The purpose of a written policy is to protect the provider by protecting the customer. Stated policies — primarily written — provide a baseline of expected behavior that other people on the Internet can look toward. So, customers, prospects, recipients, and other providers can see what standards apply to using company resources. The provision of this baseline also helps to set a reputation for the company. Companies that have and enforce policies that align with the expectations of others in the ecosystem will enjoy a more significant measure of success than those that do not have or do not enforce policies.
Policy & law
In my years of policy enforcement, I have noticed the common refrain that “the law does not require this.” That is usually said in response to a policy requirement that senders obtain permission from recipients before sending them messages.
I used to say that “the law provides a floor.” But that’s not true. When you come down to it, the law provides the bedrock for behavior. You dig down to the bedrock and begin building the structure. You don’t usually walk on the bedrock — you know you cannot go below it.
These days, I ask what the point of having a policy that merely agrees with the law is. If the policy is more lenient than the law allows, then the law controls. If the policy is set by the law (i.e., a policy that says “follow the CAN-SPAM Act”), then the law is the policy. In both cases, having a policy is useless as most contracts will already contain a clause requiring both parties to abide by applicable laws.
So, you want to consider a policy “the floor.” In a perfect world, you would like to see customers exceeding the policy’s requirements. Either way, you want to see them operating well more than the law’s requirements.
Why is this important?
A few years ago, I was talking with one of the postmasters for a major mailbox provider. That postmaster told me, “We block millions of CAN-SPAM-compliant messages per day.” And that’s true. At one point, AOL displayed a counter showing how many messages it was blocking in real-time.
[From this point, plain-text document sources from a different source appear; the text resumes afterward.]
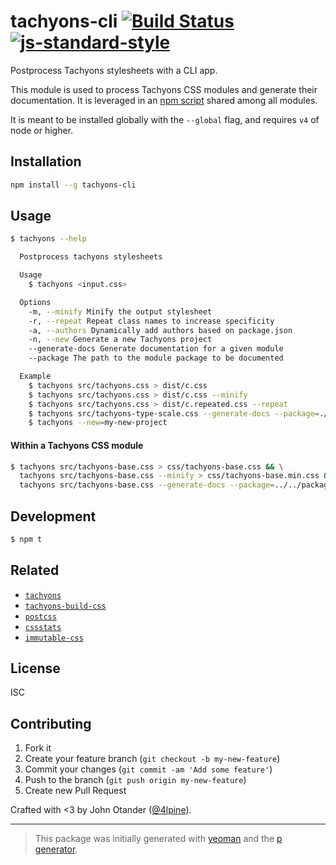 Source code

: # tachyons-cli [![Build Status](https://secure.travis-ci.org/tachyons-css/tachyons-cli.png?branch=master)](https://travis-ci.org/tachyons-css/tachyons-cli) [![js-standard-style](https://img.shields.io/badge/code%20style-standard-brightgreen.svg?style=flat)](https://github.com/feross/standard)

Postprocess Tachyons stylesheets with a CLI app.

This module is used to process Tachyons CSS modules and generate their documentation.
It is leveraged in an [npm script](https://github.com/tachyons-css/tachyons-base/blob/d55f2f4458b1e03c582f8a6c86a41d964512775f/package.json#L34) shared among all modules.

It is meant to be installed globally with the `--global` flag, and requires `v4` of node or higher.

## Installation

```bash
npm install --g tachyons-cli
```

## Usage

```sh
$ tachyons --help

  Postprocess tachyons stylesheets

  Usage
    $ tachyons <input.css>

  Options
    -m, --minify Minify the output stylesheet
    -r, --repeat Repeat class names to increase specificity
    -a, --authors Dynamically add authors based on package.json
    -n, --new Generate a new Tachyons project
    --generate-docs Generate documentation for a given module
    --package The path to the module package to be documented

  Example
    $ tachyons src/tachyons.css > dist/c.css
    $ tachyons src/tachyons.css > dist/c.css --minify
    $ tachyons src/tachyons.css > dist/c.repeated.css --repeat
    $ tachyons src/tachyons-type-scale.css --generate-docs --package=./package.json > readme.md
    $ tachyons --new=my-new-project
```

#### Within a Tachyons CSS module

```sh
$ tachyons src/tachyons-base.css > css/tachyons-base.css && \
  tachyons src/tachyons-base.css --minify > css/tachyons-base.min.css && \
  tachyons src/tachyons-base.css --generate-docs --package=../../package.json > readme.md
```

## Development

```sh
$ npm t
```

## Related

- [`tachyons`](https://github.com/tachyons-css/tachyons)
- [`tachyons-build-css`](https://github.com/tachyons-css/tachyons-build-css)
- [`postcss`](https://github.com/postcss/postcss)
- [`cssstats`](https://github.com/cssstats/cssstats)
- [`immutable-css`](https://github.com/johnotander/immutable-css)

## License

ISC

## Contributing

1. Fork it
2. Create your feature branch (`git checkout -b my-new-feature`)
3. Commit your changes (`git commit -am 'Add some feature'`)
4. Push to the branch (`git push origin my-new-feature`)
5. Create new Pull Request

Crafted with <3 by John Otander ([@4lpine](https://twitter.com/4lpine)).

***

> This package was initially generated with [yeoman](http://yeoman.io) and the [p generator](https://github.com/johnotander/generator-p.git).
You couldn’t even make out the last couple of digits due to the speed with which the numbers changed.
If mailbox providers are blocking messages that fully comply with “the law,” then it stands to reason that the actual standard for sending mail in the modern world has to be something greater than the law. What those mailbox providers want to see is a policy that aligns with their standards for allowing messages into their systems. They want to know that something will change if they have concerns and reach out.
Policy at scale
It’s easy to set policies on the fly and in response to inquiries made by specific customers. But, providers with many customers need to set policies that recognize the scale of their business.
In many cases, policy adherence will be a contractual obligation. This means setting policies that are reasonably clear and precise but not so rigid that they cannot adapt to changing business needs or unpredictable actions on the part of others (customers, message recipients, or even mailbox providers). Why? Because material alterations to a policy can sometimes constitute a material change in the contract itself that will necessitate either a “grandfathering” of the old policy or a renegotiation of the contract moving forward. Since this series is about “policy at scale,” we would mean either massively uneven enforcement of published rules. At the same time, the old agreements age out, or the time and money are spent getting new signatures on new contracts for every customer. Both of these are things to be avoided.
In conclusion
Publishing and enforcing a policy helps to tell other relevant parties that messages sent from your platform are worth receiving and routing to the recipient’s inbox. This protects the customer’s interest (seeing their messages delivered), but that can only happen by first protecting the company’s interest in establishing and maintaining a clean reputation.